Игорь Зотиков - Зимние солдаты
Начиналась полевая жизнь, и появлялась нужда в работниках. У отца было восемь десятин, а одна десятина – это полтора гектара, и их все надо обработать. И расположены они были не рядом, а в разных местах, среди крестьянских полей. Поэтому и лошадей приходилось держать, то одну, а то и три.
Ну а у попа нашего вообще всегда был выездной жеребец специальной рысистой породы. И кроме того, еще и лошадей штук пять-шесть, чтобы работать в поле. Ведь и луга косить надо, и привозить сено домой. Топили дровами, а значит, летом их заготавливали. Складывали специально и хворост, и бревна, а потом привозили к дому.
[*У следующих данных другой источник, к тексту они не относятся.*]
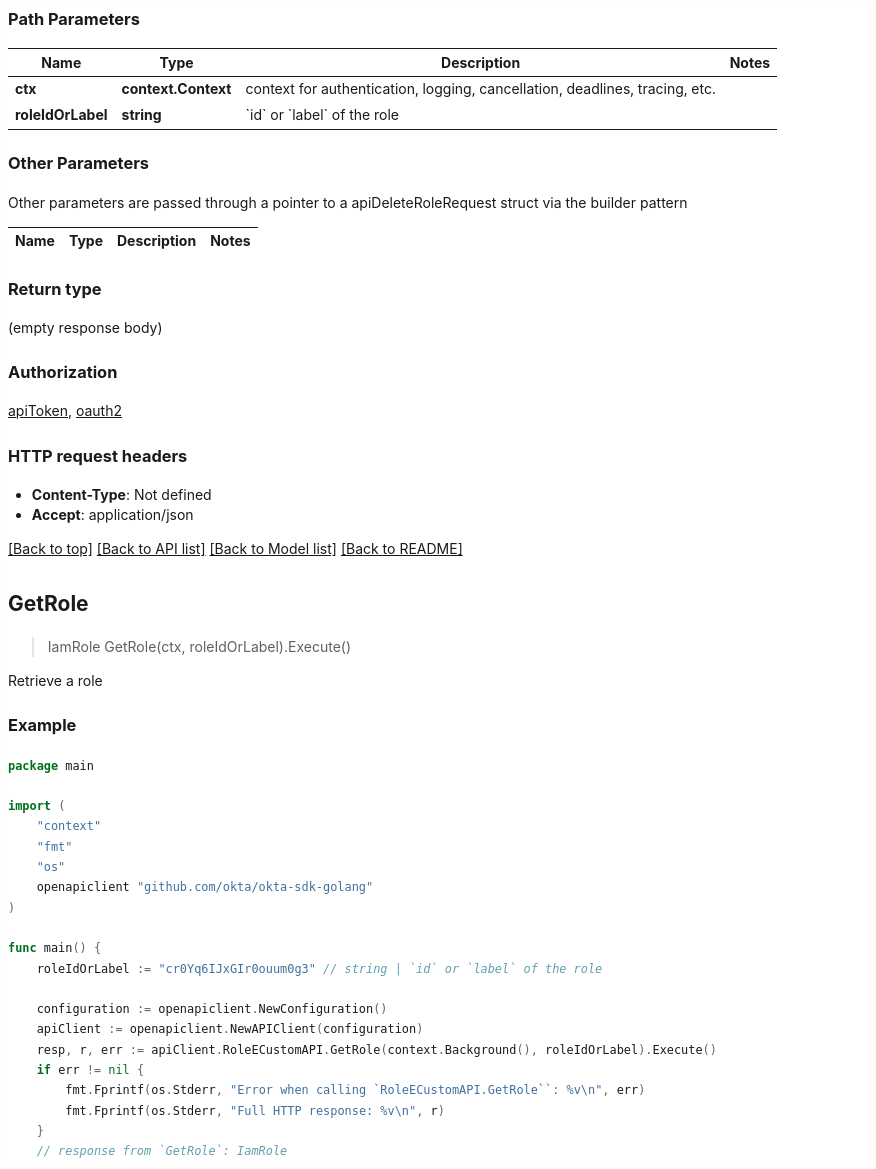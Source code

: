 ### Path Parameters


Name | Type | Description  | Notes
------------- | ------------- | ------------- | -------------
**ctx** | **context.Context** | context for authentication, logging, cancellation, deadlines, tracing, etc.
**roleIdOrLabel** | **string** | &#x60;id&#x60; or &#x60;label&#x60; of the role | 

### Other Parameters

Other parameters are passed through a pointer to a apiDeleteRoleRequest struct via the builder pattern


Name | Type | Description  | Notes
------------- | ------------- | ------------- | -------------


### Return type

 (empty response body)

### Authorization

[apiToken](../README.md#apiToken), [oauth2](../README.md#oauth2)

### HTTP request headers

- **Content-Type**: Not defined
- **Accept**: application/json

[[Back to top]](#) [[Back to API list]](../README.md#documentation-for-api-endpoints)
[[Back to Model list]](../README.md#documentation-for-models)
[[Back to README]](../README.md)


## GetRole

> IamRole GetRole(ctx, roleIdOrLabel).Execute()

Retrieve a role



### Example

```go
package main

import (
	"context"
	"fmt"
	"os"
	openapiclient "github.com/okta/okta-sdk-golang"
)

func main() {
	roleIdOrLabel := "cr0Yq6IJxGIr0ouum0g3" // string | `id` or `label` of the role

	configuration := openapiclient.NewConfiguration()
	apiClient := openapiclient.NewAPIClient(configuration)
	resp, r, err := apiClient.RoleECustomAPI.GetRole(context.Background(), roleIdOrLabel).Execute()
	if err != nil {
		fmt.Fprintf(os.Stderr, "Error when calling `RoleECustomAPI.GetRole``: %v\n", err)
		fmt.Fprintf(os.Stderr, "Full HTTP response: %v\n", r)
	}
	// response from `GetRole`: IamRole
```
Мы, конечно, были своими среди деревенских ребят. Правда, ребята старались к нам подладиться, потому что у нас бывали белый хлеб, булочки, крендели свои, а у крестьянских детей был в основном только хлеб.
Вот пойдешь играть с кем-нибудь, смотришь – а твой компаньон говорит: «Дай-ка мне твой кренделек попробовать».
У нас всегда для этой цели лишние крендельки были, чтобы делиться. Раньше и нищих было много – в день человек десять-то обязательно пройдет нищих, подаяние просят. Им полагалось либо две-три копейки, либо кусок хлеба. Вот видишь, такие всякие случаи.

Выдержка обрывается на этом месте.